----- INPUT RECORDS -----

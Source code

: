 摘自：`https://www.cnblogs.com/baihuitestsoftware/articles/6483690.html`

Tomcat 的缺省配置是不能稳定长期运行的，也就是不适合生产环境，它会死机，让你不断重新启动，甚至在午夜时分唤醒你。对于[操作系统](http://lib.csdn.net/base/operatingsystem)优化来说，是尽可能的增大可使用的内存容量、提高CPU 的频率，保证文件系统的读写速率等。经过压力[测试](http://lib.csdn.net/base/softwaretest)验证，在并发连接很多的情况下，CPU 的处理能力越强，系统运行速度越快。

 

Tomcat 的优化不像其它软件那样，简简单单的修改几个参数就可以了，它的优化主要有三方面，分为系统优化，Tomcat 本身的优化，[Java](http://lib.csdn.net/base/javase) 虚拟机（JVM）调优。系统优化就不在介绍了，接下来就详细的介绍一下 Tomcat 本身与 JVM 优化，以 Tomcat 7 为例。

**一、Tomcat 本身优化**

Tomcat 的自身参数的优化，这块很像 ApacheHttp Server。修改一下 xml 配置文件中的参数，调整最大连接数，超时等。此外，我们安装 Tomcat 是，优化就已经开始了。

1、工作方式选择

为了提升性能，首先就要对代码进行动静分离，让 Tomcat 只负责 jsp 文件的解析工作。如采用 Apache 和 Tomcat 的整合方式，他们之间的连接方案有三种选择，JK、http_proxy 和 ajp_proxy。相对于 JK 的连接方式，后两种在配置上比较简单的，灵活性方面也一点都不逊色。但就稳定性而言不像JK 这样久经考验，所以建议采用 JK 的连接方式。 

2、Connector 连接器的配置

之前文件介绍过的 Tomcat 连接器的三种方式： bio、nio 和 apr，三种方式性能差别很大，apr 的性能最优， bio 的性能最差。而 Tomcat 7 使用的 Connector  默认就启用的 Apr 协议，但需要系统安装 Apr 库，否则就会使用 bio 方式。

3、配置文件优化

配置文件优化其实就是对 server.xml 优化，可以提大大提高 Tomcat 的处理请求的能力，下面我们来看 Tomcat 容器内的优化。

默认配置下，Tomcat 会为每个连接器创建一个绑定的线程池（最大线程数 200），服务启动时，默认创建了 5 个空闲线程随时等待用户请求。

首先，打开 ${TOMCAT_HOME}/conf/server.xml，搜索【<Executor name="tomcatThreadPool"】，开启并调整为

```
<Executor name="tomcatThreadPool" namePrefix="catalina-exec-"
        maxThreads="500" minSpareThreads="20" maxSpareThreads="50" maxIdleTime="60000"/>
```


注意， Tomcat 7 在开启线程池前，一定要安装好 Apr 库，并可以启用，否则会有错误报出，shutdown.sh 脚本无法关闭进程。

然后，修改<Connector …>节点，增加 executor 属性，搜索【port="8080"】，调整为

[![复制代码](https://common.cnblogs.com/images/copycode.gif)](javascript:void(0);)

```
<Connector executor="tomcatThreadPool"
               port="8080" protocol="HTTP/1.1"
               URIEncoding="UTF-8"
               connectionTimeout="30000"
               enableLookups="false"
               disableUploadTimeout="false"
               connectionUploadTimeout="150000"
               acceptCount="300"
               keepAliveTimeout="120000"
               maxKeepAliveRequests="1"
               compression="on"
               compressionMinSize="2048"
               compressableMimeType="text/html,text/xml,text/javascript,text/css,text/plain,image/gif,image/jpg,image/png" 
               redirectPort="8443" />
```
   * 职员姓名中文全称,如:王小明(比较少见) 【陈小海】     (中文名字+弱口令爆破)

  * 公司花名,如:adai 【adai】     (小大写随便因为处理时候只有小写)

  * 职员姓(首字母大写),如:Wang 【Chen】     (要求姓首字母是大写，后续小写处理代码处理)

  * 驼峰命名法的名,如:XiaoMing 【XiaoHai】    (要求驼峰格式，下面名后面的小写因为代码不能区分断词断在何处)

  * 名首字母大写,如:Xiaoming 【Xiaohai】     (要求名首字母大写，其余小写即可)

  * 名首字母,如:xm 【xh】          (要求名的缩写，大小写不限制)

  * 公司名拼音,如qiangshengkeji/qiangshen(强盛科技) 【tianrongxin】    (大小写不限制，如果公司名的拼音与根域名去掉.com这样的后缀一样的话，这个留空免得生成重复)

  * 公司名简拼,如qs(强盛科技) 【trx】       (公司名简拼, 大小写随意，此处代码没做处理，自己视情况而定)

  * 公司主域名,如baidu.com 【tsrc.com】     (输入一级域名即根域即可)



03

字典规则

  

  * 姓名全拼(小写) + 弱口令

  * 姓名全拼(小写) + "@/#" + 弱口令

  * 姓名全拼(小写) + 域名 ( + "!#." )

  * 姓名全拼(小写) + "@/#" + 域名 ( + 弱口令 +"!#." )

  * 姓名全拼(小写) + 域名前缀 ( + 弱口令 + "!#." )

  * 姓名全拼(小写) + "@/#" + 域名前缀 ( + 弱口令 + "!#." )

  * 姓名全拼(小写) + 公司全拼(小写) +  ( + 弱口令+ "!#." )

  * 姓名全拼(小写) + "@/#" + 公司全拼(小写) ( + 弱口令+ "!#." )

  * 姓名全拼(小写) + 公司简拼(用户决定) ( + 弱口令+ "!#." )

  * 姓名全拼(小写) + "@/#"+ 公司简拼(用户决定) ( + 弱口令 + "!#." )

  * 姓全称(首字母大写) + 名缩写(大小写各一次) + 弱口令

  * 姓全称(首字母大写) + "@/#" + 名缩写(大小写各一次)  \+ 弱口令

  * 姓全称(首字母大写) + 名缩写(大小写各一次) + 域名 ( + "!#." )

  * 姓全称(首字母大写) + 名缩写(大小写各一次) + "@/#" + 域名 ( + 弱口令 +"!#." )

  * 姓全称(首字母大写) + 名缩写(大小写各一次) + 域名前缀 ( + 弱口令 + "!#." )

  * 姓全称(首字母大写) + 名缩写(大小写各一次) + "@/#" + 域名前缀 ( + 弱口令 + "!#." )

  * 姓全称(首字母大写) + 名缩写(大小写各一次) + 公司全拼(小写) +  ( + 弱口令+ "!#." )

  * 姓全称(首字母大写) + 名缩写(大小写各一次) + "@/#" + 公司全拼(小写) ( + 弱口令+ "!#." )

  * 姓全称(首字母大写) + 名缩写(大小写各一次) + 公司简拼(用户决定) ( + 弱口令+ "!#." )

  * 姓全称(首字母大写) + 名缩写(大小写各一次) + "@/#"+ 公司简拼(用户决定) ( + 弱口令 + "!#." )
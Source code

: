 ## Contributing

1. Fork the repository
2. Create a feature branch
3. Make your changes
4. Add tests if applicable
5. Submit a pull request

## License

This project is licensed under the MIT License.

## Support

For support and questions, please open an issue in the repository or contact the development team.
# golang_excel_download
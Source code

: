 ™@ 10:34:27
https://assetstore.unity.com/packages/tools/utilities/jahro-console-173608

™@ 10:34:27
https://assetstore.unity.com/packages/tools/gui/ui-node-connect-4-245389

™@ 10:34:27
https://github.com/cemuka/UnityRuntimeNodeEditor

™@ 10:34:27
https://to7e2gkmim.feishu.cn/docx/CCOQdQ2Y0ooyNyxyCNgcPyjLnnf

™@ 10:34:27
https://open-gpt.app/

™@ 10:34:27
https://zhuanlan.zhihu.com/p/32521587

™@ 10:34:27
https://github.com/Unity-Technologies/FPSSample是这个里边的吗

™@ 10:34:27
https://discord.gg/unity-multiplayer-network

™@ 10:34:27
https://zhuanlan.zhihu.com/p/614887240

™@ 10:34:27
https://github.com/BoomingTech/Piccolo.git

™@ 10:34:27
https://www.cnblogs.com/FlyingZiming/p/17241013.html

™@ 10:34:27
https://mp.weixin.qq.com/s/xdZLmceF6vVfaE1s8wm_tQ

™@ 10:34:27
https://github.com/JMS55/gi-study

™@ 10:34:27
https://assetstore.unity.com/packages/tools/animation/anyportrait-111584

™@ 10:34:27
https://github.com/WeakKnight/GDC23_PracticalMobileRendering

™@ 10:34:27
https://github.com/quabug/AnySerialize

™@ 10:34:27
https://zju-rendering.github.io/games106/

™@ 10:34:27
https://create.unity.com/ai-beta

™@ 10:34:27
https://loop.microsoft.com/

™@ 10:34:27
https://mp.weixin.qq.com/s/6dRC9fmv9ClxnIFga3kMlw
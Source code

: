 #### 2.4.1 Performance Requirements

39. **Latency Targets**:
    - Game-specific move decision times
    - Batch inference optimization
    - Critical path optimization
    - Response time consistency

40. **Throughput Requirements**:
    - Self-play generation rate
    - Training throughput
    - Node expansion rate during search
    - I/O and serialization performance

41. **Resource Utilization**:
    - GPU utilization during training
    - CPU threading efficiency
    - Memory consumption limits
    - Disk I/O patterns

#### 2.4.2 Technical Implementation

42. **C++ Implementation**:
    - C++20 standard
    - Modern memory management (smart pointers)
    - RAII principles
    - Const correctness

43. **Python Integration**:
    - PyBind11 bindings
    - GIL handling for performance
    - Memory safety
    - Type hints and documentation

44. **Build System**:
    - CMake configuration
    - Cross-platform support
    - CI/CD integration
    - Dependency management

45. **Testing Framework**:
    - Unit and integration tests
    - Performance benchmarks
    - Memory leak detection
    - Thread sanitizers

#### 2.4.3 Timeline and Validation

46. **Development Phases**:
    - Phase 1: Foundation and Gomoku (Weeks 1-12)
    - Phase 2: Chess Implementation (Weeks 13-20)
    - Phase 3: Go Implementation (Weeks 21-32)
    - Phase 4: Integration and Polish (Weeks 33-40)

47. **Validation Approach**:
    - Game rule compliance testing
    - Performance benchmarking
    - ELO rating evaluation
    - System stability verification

-----

*ACTIVITY*
Nothing but a number is expected: the count of lines in the data that include the word "management".

*REPLY*
2